• **Exercise goal**:
Scan the entries that follow and copy out every line containing "Assets".

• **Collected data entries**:
::::::
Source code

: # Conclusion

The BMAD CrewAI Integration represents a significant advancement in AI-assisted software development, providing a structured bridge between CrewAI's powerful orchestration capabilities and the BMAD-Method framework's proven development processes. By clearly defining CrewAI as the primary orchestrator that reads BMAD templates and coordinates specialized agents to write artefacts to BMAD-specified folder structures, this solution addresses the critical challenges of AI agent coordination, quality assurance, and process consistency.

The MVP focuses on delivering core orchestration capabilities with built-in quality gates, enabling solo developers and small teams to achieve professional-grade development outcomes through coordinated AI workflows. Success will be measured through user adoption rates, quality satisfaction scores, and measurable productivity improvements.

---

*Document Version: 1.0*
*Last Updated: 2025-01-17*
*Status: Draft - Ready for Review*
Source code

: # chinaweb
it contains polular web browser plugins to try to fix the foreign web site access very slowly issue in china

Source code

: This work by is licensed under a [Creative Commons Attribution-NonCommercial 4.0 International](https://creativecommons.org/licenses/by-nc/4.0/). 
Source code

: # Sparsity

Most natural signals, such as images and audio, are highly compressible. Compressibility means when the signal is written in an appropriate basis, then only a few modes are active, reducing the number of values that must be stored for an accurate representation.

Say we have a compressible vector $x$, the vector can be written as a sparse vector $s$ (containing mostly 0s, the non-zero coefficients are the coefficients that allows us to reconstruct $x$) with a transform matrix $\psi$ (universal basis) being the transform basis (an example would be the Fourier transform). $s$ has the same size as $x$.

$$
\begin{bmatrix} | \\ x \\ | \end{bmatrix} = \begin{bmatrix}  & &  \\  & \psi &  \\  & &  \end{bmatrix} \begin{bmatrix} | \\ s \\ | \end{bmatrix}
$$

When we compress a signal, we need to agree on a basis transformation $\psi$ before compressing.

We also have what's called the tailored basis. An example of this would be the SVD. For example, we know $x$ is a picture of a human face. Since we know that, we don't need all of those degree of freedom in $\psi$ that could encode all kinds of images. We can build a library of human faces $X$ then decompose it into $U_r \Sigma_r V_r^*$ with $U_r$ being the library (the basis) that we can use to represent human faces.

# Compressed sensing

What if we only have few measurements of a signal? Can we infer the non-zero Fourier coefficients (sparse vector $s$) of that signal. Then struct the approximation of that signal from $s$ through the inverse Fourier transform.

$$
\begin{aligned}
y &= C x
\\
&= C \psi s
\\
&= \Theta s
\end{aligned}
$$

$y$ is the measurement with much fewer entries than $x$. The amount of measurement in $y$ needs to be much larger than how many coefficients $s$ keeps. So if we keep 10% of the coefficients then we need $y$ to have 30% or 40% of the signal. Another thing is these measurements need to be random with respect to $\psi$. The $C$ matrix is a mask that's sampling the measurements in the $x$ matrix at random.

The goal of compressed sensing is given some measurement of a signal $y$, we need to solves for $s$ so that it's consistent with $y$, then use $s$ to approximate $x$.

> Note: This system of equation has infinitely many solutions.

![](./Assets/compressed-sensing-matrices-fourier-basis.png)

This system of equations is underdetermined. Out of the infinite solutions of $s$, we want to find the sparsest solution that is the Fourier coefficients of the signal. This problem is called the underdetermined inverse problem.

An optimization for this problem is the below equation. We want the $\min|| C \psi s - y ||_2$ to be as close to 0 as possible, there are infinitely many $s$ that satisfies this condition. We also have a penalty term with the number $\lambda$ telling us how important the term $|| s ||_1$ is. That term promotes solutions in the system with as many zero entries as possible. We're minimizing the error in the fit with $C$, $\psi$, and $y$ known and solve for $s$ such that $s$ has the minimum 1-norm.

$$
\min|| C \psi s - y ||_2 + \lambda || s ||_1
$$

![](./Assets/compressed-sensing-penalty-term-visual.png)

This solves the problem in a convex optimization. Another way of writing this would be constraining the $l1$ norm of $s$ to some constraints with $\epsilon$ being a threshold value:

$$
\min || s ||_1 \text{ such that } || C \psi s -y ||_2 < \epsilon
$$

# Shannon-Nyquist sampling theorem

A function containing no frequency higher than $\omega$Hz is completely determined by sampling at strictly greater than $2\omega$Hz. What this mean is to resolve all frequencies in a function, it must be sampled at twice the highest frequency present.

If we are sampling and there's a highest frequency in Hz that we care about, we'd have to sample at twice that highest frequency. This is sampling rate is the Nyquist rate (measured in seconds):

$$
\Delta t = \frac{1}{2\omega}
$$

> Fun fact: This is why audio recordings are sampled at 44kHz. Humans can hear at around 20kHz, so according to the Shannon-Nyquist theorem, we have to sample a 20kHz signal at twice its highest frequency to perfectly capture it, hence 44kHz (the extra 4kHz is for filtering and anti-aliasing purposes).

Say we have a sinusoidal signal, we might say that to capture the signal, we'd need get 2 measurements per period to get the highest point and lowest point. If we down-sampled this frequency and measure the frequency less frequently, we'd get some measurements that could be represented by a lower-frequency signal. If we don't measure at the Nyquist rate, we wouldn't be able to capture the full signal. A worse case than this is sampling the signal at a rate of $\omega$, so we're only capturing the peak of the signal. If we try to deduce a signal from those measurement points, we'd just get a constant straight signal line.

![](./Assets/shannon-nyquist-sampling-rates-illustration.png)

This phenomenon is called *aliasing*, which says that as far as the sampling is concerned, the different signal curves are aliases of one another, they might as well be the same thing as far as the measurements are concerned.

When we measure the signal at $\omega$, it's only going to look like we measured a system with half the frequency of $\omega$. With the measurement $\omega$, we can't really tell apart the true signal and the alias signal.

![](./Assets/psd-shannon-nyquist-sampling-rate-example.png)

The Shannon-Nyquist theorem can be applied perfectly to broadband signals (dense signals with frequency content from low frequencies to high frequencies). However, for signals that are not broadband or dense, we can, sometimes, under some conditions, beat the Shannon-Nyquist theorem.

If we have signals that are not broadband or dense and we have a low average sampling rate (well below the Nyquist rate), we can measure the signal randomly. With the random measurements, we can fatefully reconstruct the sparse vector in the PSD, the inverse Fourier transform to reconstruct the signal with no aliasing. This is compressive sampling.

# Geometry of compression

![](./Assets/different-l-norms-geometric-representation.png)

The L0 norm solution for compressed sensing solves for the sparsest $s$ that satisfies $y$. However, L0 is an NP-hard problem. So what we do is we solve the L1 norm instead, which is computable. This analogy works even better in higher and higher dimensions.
::::::
• **Answer for this exercise**:
![](./Assets/compressed-sensing-matrices-fourier-basis.png)
![](./Assets/compressed-sensing-penalty-term-visual.png)
![](./Assets/shannon-nyquist-sampling-rates-illustration.png)
![](./Assets/psd-shannon-nyquist-sampling-rate-example.png)
![](./Assets/different-l-norms-geometric-representation.png)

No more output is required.